In an essay dated to the late 1670s, Leibniz declares his allegiance to Socrates and to the Plato of the Phaedo against the modern revival of the Stoic and the Epicurean sects. The Epicurean materialism of Hobbes represents an obvious danger to piety, but Leibniz claims that the “sect of the new Stoics” led by Spinoza (and, by implication, Descartes) is no less dangerous. Although the new Stoics reject materialism, they nevertheless assert “a mechanical necessity in all things” that rules out final causes or purposes in the world.

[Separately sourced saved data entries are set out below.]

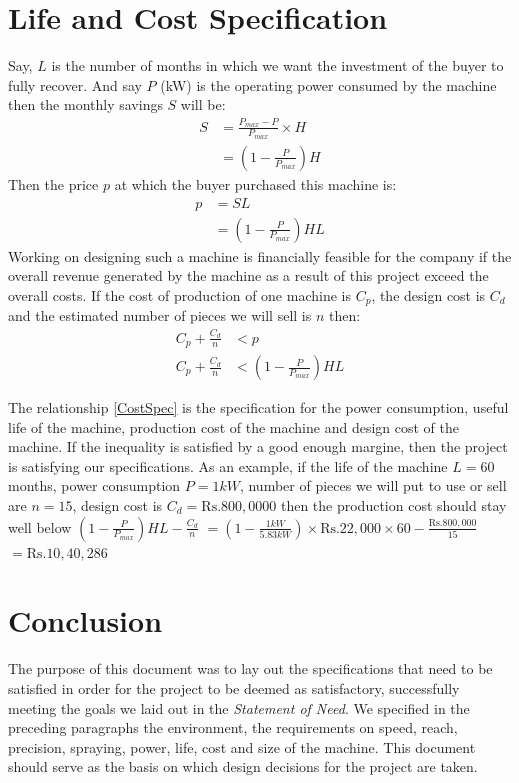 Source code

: \documentclass[a4paper,10pt]{article}
\begin{document}
\section{Life and Cost Specification}
Say, $L$ is the number of months in which we want the investment of the buyer to fully recover. And say $P$ (kW) is the operating power consumed by the machine then
the monthly savings $S$ will be:
\begin{align}
 S &= \frac{P_{max}-P}{P_{max}} \times H \nonumber \\
 &= \left(1-\frac{P}{P_{max}}\right)H 
\end{align}
Then the price $p$ at which the buyer purchased this machine is:
\begin{align}
 p &= SL \nonumber \\
 &= \left(1-\frac{P}{P_{max}}\right)HL 
\end{align}
Working on designing such a machine is financially feasible for the company if the overall revenue generated by the machine as a result of this 
project exceed the overall costs. If the cost of production of one machine is $C_p$, the design cost is $C_d$ and the estimated number of pieces 
we will sell is $n$ then:
\begin{align}
 C_p + \frac{C_d}{n} &< p \nonumber \\
 C_p + \frac{C_d}{n} &< \left(1-\frac{P}{P_{max}}\right)HL \label{CostSpec}
\end{align}

The relationship \ref{CostSpec} is the specification for the power consumption, useful life of the machine, production cost of the machine
and design cost of the machine. If the inequality is satisfied by a good enough margine, then the project is satisfying our specifications.
As an example, if the life of the machine $L=60$ months, power consumption $P=1kW$, number of pieces we will put to use or sell are $n=15$,
design cost is $C_d = \text{Rs.}800,0000$ then the production cost should stay well below $\left(1-\frac{P}{P_{max}}\right)HL-\frac{C_d}{n}$
$=\left(1-\frac{1kW}{5.83kW}\right) \times \text{Rs.}22,000 \times 60-\frac{\text{Rs.}800,000}{15}$ $=\text{Rs.}10,40,286$

\section{Conclusion}
The purpose of this document was to lay out the specifications that need to be satisfied in order for the project to be deemed as
satisfactory, successfully meeting the goals we laid out in the \emph{Statement of Need}. We specified in the preceding paragraphs the
environment, the requirements on speed, reach, precision, spraying, power, life, cost and size of the machine. This 
document should serve as the basis on which design decisions for the project are taken.
\end{document}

On such a view, God could not be a transcendent, wise governor who chooses what is best, but at most a “blind” power immanent within the world (G VII 333; AG 282). 1 This complaint reflects an old worry about the Stoics, having appeared, for example, in late antiquity in Boethius and in modern times in Bramhall. 2 Leibniz would have been familiar with a version of the worry as articulated by Jacob Thomasius (his former teacher in Leipzig). 3 Accordingly, in criticizing the advocates of predestination among his contemporaries, Leibniz complains that they speak “as the Stoics do about fate” insofar as they maintain an “absolute necessity” arising out of the nature of the world itself (ex natura rei) that thereby subjects even God to fate (A IV.vii 508).